Copy out the data line by line exactly, from its start to the line bearing "## Overview", inclusive.

Collected data
━━━━━━━━━━━━━━━━
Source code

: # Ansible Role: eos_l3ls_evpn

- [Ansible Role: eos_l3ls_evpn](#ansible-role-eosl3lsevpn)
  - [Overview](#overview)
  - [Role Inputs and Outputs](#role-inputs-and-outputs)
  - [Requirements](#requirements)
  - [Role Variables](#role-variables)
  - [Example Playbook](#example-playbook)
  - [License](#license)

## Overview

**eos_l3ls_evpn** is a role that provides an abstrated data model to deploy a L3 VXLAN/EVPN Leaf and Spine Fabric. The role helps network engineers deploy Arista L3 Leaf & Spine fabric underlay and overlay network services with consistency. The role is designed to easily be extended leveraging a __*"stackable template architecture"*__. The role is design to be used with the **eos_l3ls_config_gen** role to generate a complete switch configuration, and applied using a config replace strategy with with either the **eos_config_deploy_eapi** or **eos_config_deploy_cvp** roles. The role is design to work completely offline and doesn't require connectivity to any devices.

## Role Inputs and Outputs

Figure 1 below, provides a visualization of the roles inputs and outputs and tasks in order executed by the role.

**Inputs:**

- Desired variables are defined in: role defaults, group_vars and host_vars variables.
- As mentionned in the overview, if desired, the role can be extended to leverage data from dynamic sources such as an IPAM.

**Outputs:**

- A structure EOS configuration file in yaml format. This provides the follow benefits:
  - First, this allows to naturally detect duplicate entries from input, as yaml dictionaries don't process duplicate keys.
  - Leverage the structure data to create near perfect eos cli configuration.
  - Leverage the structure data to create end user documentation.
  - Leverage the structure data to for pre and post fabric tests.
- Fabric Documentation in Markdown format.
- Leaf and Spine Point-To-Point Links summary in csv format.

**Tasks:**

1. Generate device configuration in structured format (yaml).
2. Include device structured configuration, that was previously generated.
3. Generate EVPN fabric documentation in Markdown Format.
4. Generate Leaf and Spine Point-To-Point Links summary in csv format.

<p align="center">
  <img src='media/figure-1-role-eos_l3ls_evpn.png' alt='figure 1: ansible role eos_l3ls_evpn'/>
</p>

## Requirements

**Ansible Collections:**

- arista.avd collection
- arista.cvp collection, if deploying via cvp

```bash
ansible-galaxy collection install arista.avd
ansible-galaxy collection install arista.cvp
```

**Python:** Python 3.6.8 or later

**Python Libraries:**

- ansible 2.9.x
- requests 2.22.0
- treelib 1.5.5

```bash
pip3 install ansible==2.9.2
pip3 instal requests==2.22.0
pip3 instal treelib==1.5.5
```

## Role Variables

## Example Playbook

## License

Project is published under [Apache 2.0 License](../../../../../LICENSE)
━━━━━━━━━━━━━━━━
Written response
Source code

: # Ansible Role: eos_l3ls_evpn

- [Ansible Role: eos_l3ls_evpn](#ansible-role-eosl3lsevpn)
  - [Overview](#overview)
  - [Role Inputs and Outputs](#role-inputs-and-outputs)
  - [Requirements](#requirements)
  - [Role Variables](#role-variables)
  - [Example Playbook](#example-playbook)
  - [License](#license)

## Overview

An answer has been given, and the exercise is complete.